コミュニティプロファイルは、コミュニティメンバーがあなたのプロジェクトに積極的に関与する意欲のレベルと、 prefer されたエンゲージメント方法を把握するのに役立ちます。コミュニティプロファイル演習(CPE)を通じて、コミュニティをより深く理解することができます。CPE は、コミュニティに関する基本的な情報要素を理解するのに役立つ背景データを提供します。CPE は以下の情報を提供します。

  • 地域社会が最も脆弱な危険は何ですか。また、それらの危険に対する人々の態度はどうですか。
  • 地域社会の人口統計学的特徴
  • 既存の関係
  • 例えば、地域の社会、母親グループ、学校、地域支援ネットワークなどの制度やボランティア組織、活動は、すでに地域社会の基盤の一部となっています。
  • コミュニティリーダーはすでにどこで活動しており、どのような人々ですか?これは、議員や政治家のような権力者ではなく、コミュニティリーダーのことです。
  • コミュニティ内の緊張はどこにありますか?
  • 考慮すべき重要な人間関係(肯定的および否定的)は何ですか?
  • 各機関はどのように協力しており、より緊密な協力の可能性はどのようなものですか?
  • この地域では、緊急機関はすでにどのような活動を実施し、それはどの程度うまくいきましたか?

 

この情報により、コミュニティをさらに細分化し、その情報を使ってエンゲージメント計画におけるニーズを、方法とタイミングの観点からプロットすることができます。

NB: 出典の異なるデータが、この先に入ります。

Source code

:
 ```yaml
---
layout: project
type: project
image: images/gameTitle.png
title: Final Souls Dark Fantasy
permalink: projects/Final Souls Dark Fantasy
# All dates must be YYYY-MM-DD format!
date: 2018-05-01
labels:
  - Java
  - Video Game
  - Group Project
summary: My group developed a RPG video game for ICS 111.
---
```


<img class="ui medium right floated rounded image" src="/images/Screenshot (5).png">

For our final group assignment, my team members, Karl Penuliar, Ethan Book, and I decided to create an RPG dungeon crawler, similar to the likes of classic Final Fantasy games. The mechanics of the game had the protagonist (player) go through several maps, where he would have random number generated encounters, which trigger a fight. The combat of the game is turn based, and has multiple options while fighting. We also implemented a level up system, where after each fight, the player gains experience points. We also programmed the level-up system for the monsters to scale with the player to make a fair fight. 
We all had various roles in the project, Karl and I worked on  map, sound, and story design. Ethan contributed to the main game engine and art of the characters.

.

コミュニティエンゲージメント手法ツールキット

エンゲージメント計画に利用できるコミュニティプロファイリングリソースには、以下のようなものがあります。

  • オーストラリア統計局クイックスターツ
  • 機関の緊急時管理および対応計画
  • 市職員および地域コミュニティグループの情報
  • リストマップ
  • 緊急サービスと奉仕団体の地域のボランティア
  • 地域学校のPTA
  • 教会グループ
  • アボリジニ法人や移民リソースグループなどの文化団体
  • 地元の郵便局、その他の地域事業者、など
  • 介護サービス・事業者.

地方議会は、さまざまな施策、政府および非政府の地域ベースの組織との連携を通じて、地域社会を直接支援しており、特に地方や遠隔地において、地域社会への橋渡し役となることで支援を行う場合があります。.

 

脆弱性の理解

脆弱性とは何ですか? 災害はすべての人に平等に影響を与えるわけではありません。ある人々やコミュニティは、災害の影響に対して他の人々やコミュニティよりも脆弱です。以下のような場合に、人々は脆弱になり得ます。

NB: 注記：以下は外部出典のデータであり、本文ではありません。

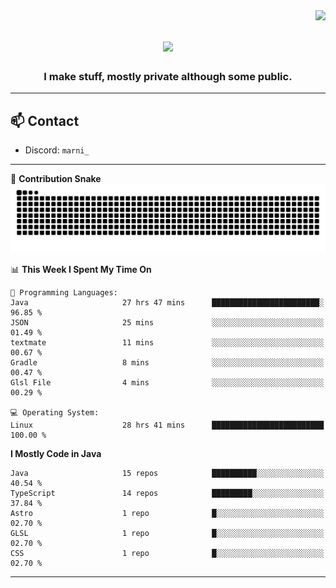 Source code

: <img align="right" src="https://komarev.com/ghpvc/?username=itzmarni&label=Profile%20views&color=0e75b6&style=flat">

<h1 align="center">
  <a href="https://git.io/typing-svg">
    <img src="https://readme-typing-svg.herokuapp.com/?lines=Hi+👋,+I'm+Marni!;&center=true&size=30">
  </a>
</h1>
<h3 align="center">I make stuff, mostly private although some public.</h3>

---

## 📫 Contact

- Discord: `marni_`

---

🐍 **Contribution Snake**
<picture>
  <source media="(prefers-color-scheme: dark)" srcset="https://github.com/ItzMarni/ItzMarni/blob/output/github-contribution-grid-snake-dark.svg" />
  <source media="(prefers-color-scheme: light)" srcset="https://github.com/ItzMarni/ItzMarni/blob/output/github-contribution-grid-snake.svg" />
  <img alt="github-snake" src="https://github.com/ItzMarni/ItzMarni/blob/output/github-contribution-grid-snake-dark.svg" />
</picture>

<!--START_SECTION:waka-->
📊 **This Week I Spent My Time On** 

```text
💬 Programming Languages: 
Java                     27 hrs 47 mins      ████████████████████████░   96.85 % 
JSON                     25 mins             ░░░░░░░░░░░░░░░░░░░░░░░░░   01.49 % 
textmate                 11 mins             ░░░░░░░░░░░░░░░░░░░░░░░░░   00.67 % 
Gradle                   8 mins              ░░░░░░░░░░░░░░░░░░░░░░░░░   00.47 % 
Glsl File                4 mins              ░░░░░░░░░░░░░░░░░░░░░░░░░   00.29 % 

💻 Operating System: 
Linux                    28 hrs 41 mins      █████████████████████████   100.00 % 
```

**I Mostly Code in Java** 

```text
Java                     15 repos            ██████████░░░░░░░░░░░░░░░   40.54 % 
TypeScript               14 repos            █████████░░░░░░░░░░░░░░░░   37.84 % 
Astro                    1 repo              █░░░░░░░░░░░░░░░░░░░░░░░░   02.70 % 
GLSL                     1 repo              █░░░░░░░░░░░░░░░░░░░░░░░░   02.70 % 
CSS                      1 repo              █░░░░░░░░░░░░░░░░░░░░░░░░   02.70 % 
```




<!--END_SECTION:waka-->

-------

  • 彼らは現地の危険性や、それがもたらす影響を理解していません。
  • 彼らは自分自身や財産を守る方法に関する情報にアクセスできません。
  • 彼らは自分自身や財産を守るための行動を起こすのに必要な資源を持っていません。.

災害レジリエンス教育タスマニア

私たちは皆、時には脆弱になることがあります。それらの脆弱性が何であるかをマッピングし、対象となる人口を理解することで、メッセージングやコミュニティエンゲージメントを調整し、行動の変化に影響を与えることができます。.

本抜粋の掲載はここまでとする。